Depuis, un certain temps, à quelques mois des présidentielles, l’on constate, çà et là dans l’espace politico-médiatique des sondages. Et ces sondages, sont utilisés par l’opposition et le pouvoir pour prétendre à une victoire prochaine.

Il est impératif de faire une critique scientifique de ces différents sondages. Pour cela, rigoureusement, il nous faut revenir aux fondamentaux et exigences d’un bon sondage.

C’est quoi un sondage ?

Un sondage est une méthode statistique visant à évaluer les proportions de différentes caractéristiques d’une population à partir de l’étude d’une partie seulement de cette population, appelée échantillon.

En statistique, un échantillon est un ensemble d’individus représentatifs d’une population.

La représentativité est une notion statistique qui caractérise la relation entre un échantillon et la population représentée. La notion de représentativité est d’abord issue des réflexions sur la démocratie représentative.
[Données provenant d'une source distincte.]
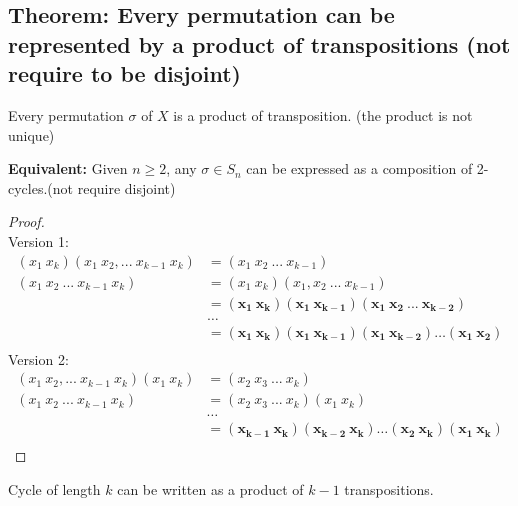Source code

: \documentclass[11pt]{elegantbook}
\begin{document}
\subsection{Theorem: Every permutation can be represented by a product of transpositions (not require to be disjoint)}
\begin{theorem}
    Every permutation $\sigma$ of $X$ is a product of transposition. (the product is not unique)

    \textbf{Equivalent:} Given $n\geq2$, any $\sigma \in S_n$ can be expressed as a composition of 2-cycles.(not require disjoint)
\end{theorem}
\begin{proof}
    \quad\\

    Version 1:
    \begin{equation}
        \begin{aligned}
            (x_1\ x_{k})(x_1\ x_2,...\ x_{k-1}\ x_{k})&=(x_1\ x_2\ ...\ x_{k-1})\\
            (x_1\ x_2\ ...\ x_{k-1}\ x_{k})&=(x_1\ x_{k})(x_1,x_2\ ...\ x_{k-1})\\
            &=\mathbf{(x_1\ x_{k})(x_1\ x_{k-1})(x_1\ x_2\ ...\ x_{k-2})}\\
            &\dots\\
            &=\mathbf{(x_1\ x_{k})(x_1\ x_{k-1})(x_1\ x_{k-2})\dots(x_1\ x_2)}\\
        \end{aligned}
        \nonumber
    \end{equation}
    Version 2:
    \begin{equation}
        \begin{aligned}
            (x_1\ x_2,...\ x_{k-1}\ x_{k})(x_1\ x_{k})&=(x_2\ x_3\ ...\ x_{k})\\
            (x_1\ x_2\ ...\ x_{k-1}\ x_{k})&=(x_2\ x_3\ ...\ x_{k})(x_1\ x_{k})\\
            &\dots\\
            &=\mathbf{(x_{k-1}\ x_{k})(x_{k-2}\ x_{k})\dots(x_2\ x_{k})(x_1\ x_k)}\\
        \end{aligned}
        \nonumber
    \end{equation}
\end{proof}

\begin{claim}
Cycle of length $k$ can be written as a product of $k-1$ transpositions.
\end{claim}
\end{document}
Dans ce sillage, s’il faut faire un sondage politique, il est nécessaire de tenir compte de plusieurs critères.

Représentativité de l’électorat sénégalais

Tout d’abord la représentativité d’un échantillon à la population électorale du Sénégal, s’appuie selon une analyse du fichier électoral sur ces critères-ci :

Ø La taille de l’échantillon

n : t² x p x (1-p)/m²

[(n: taille de l’échantillon minimale, p :proportion, t: intervalle de confiance (95% ou 1,96), m: marge d’erreur (5%)]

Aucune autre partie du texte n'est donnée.